TASK INSTRUCTIONS: Below are the records. Retype exactly the lines between the lines holding "experiemental/preview bot implementation" and "Removed messaging extensions", inclusive.

Collected data:

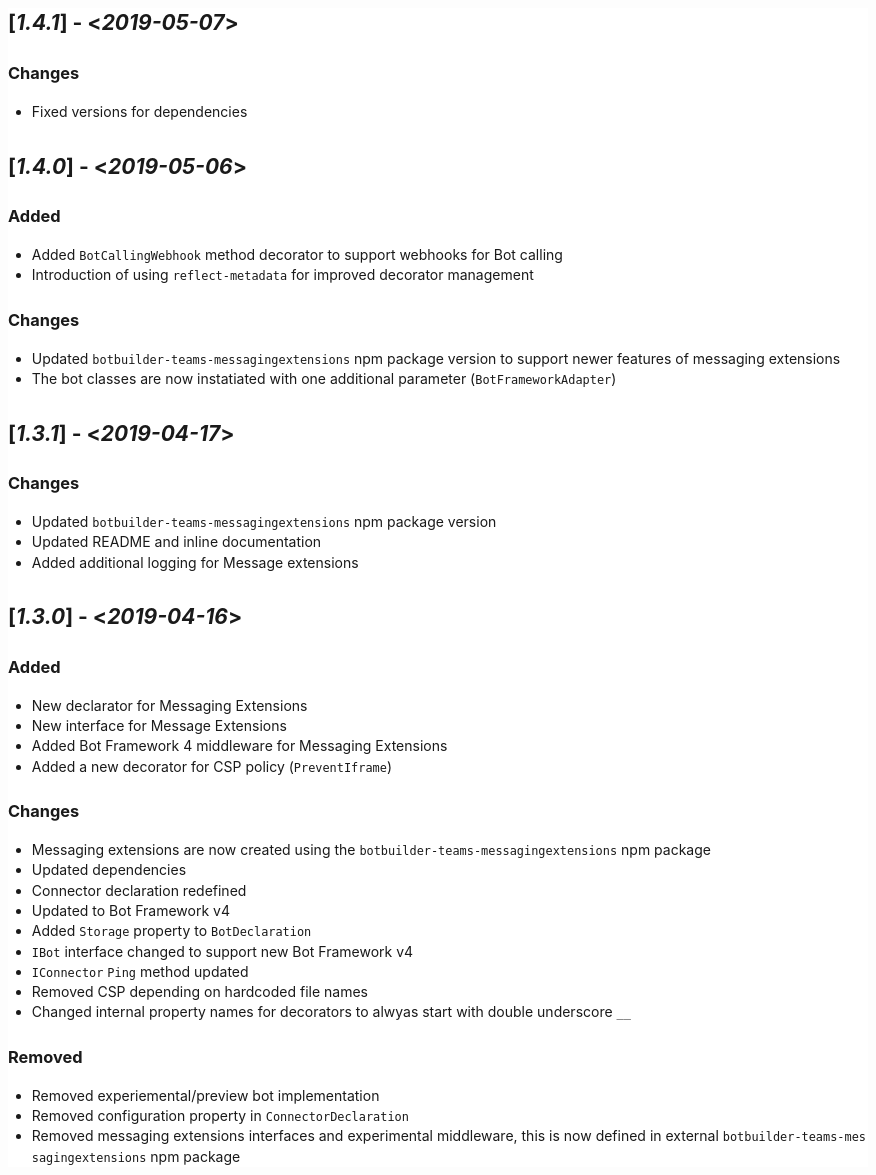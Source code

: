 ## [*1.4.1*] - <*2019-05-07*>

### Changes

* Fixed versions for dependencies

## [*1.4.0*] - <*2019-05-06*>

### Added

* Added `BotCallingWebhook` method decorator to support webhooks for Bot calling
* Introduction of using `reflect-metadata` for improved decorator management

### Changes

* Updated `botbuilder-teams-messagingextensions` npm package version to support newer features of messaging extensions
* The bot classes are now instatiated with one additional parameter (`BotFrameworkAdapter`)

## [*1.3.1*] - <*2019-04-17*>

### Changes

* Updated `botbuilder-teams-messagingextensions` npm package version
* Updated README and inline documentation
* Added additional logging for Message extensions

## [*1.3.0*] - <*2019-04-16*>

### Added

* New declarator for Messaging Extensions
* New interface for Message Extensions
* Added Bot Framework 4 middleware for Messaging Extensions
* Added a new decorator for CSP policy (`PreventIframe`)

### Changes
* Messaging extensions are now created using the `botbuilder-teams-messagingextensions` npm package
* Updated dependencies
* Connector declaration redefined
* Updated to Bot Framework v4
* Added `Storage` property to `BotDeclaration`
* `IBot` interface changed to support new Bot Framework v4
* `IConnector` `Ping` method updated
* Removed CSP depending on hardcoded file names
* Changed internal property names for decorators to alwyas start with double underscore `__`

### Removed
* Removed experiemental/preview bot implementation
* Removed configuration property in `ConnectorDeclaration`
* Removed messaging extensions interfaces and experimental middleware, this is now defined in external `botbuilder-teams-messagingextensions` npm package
* * *
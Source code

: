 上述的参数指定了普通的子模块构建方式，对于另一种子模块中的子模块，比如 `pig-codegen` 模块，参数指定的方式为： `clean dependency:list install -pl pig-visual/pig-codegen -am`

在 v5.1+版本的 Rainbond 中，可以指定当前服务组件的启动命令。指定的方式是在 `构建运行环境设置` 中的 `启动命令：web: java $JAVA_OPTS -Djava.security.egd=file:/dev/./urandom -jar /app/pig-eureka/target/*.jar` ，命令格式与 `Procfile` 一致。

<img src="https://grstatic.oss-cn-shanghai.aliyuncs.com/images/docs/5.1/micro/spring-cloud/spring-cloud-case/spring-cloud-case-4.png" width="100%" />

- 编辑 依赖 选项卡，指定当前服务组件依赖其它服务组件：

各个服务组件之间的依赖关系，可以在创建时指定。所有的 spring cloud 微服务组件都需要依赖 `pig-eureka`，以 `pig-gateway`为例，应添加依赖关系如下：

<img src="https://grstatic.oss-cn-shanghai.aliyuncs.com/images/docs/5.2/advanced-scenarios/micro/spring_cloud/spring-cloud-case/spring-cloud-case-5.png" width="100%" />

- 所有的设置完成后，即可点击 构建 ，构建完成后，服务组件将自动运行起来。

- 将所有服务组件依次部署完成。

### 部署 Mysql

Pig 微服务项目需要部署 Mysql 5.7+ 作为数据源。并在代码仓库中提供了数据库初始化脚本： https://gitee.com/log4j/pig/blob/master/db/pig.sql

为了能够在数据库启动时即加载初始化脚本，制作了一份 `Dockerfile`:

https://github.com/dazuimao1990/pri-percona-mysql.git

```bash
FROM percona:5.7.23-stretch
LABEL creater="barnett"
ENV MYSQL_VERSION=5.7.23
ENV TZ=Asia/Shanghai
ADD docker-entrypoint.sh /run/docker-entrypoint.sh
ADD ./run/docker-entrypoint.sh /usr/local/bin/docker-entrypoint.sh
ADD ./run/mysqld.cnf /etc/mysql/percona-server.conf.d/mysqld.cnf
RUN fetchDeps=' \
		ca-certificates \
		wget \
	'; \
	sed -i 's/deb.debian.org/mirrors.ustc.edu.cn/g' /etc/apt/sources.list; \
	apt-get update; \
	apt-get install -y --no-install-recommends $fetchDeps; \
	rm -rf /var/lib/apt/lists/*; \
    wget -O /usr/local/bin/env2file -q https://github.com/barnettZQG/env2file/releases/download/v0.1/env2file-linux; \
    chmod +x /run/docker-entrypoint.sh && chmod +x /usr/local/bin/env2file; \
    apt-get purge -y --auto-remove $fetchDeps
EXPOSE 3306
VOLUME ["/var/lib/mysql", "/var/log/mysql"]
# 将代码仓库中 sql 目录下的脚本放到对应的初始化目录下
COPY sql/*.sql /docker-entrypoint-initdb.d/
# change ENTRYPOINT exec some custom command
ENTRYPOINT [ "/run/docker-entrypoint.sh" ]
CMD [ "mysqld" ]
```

PROBLEM SOLUTION:
* Removed experiemental/preview bot implementation
* Removed configuration property in `ConnectorDeclaration`
* Removed messaging extensions interfaces and experimental middleware, this is now defined in external `botbuilder-teams-messagingextensions` npm package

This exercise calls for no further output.